Pendidikan adalah kunci
"Kunci edukasi adalah dengan membebaskan siswa dari "kediktatoran guru" dan membiarkan mereka mengikuti ritme mereka sendiri" - Pendiri dan CEO Udacity Sebastian Thrun.
Pendidikan terus menerus didengungkan dalam MiSK Global Forum sebagai salah satu pilar inti pendukung kewirausahaan dan perekonomian.
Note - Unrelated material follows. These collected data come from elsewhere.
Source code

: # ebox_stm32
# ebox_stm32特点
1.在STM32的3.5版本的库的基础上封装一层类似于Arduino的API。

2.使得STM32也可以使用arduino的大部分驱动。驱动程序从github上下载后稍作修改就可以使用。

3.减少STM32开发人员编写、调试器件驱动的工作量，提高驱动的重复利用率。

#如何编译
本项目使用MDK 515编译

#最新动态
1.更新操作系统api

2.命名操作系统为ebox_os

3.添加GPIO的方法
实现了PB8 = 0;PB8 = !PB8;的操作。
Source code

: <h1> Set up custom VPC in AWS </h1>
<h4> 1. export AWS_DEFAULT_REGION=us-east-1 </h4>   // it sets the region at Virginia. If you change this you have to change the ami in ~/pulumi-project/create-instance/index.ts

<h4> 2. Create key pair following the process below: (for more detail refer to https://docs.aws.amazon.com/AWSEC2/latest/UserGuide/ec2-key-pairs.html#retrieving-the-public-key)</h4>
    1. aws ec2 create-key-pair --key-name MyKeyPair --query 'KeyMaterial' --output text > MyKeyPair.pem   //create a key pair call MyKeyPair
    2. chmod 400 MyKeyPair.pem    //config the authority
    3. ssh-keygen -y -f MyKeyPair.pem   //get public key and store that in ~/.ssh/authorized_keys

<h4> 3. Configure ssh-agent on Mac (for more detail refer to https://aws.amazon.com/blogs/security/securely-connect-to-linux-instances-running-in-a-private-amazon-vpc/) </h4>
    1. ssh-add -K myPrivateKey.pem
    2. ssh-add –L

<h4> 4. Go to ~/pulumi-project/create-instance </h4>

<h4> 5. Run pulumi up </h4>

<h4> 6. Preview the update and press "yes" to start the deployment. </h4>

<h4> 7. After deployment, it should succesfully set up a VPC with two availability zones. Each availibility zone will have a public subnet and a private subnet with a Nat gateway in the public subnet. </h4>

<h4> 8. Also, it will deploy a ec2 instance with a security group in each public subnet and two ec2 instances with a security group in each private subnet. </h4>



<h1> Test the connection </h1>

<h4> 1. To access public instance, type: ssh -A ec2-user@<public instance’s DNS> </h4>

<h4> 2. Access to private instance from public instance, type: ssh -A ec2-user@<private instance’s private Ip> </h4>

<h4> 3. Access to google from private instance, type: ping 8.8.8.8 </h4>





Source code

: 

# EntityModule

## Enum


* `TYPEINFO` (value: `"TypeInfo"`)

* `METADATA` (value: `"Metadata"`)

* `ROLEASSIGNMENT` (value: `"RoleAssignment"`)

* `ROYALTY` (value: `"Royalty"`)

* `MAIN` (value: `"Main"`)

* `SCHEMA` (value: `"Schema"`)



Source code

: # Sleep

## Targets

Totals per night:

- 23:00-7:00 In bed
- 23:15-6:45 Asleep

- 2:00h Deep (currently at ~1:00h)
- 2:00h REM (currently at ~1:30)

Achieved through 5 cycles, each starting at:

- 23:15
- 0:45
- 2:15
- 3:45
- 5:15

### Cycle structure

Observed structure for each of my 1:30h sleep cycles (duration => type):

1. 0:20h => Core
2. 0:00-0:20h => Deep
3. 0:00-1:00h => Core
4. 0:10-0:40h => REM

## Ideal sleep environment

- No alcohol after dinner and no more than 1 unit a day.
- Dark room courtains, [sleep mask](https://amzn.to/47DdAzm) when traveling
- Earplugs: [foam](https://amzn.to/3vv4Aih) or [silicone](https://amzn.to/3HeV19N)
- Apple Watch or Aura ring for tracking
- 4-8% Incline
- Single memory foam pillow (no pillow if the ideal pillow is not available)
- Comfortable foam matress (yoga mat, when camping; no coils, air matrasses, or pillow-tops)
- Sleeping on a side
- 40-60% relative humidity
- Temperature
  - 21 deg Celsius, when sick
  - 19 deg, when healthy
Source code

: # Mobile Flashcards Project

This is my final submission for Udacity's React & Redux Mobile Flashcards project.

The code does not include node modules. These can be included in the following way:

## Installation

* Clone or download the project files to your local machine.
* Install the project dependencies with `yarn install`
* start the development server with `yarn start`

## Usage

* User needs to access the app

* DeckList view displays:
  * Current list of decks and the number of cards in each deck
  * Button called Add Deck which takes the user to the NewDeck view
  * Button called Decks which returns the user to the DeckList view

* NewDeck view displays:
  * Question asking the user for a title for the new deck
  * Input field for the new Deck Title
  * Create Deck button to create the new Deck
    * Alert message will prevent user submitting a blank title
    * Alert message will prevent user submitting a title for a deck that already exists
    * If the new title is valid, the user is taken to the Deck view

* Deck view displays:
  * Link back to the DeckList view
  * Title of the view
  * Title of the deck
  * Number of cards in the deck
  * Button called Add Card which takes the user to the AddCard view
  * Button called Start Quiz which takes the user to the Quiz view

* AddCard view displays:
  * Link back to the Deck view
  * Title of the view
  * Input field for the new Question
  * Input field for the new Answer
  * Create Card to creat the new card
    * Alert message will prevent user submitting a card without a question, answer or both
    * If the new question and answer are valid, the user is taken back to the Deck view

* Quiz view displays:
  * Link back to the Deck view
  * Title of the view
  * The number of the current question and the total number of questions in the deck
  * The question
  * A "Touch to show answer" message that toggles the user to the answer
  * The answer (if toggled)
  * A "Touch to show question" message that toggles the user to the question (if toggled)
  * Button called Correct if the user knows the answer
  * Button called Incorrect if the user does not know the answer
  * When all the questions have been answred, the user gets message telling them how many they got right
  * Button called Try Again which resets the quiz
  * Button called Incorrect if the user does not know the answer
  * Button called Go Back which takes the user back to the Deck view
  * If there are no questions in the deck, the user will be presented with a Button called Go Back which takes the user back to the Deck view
Ketika siswa selalu mengikuti perintah guru, hal tersebut akan terus terbawa dan mengurangi kreativitas mereka, padahal setiap anak diciptakan dengan kemampuan berbeda-beda.
Indonesia sebagai salah satu negara berkembang masih memiliki permasalahan mendasar soal pendidikan. Startup teknologi pendidikan (edtech) berusaha membantu pemerintah menyelesaikan permasalahan ini, baik dalam bentuk solusi kelas online maupun sarana diskusi pembelajaran di luar kelas.
Pendidikan bukan cuma soal pendidikan formal. Evolusi pendidikan mendorong setiap orang untuk terus belajar, karena keilmuan dan pengetahuan terus berkembang. Tentu saja, semua disesuaikan dengan kemampuan masing-masing.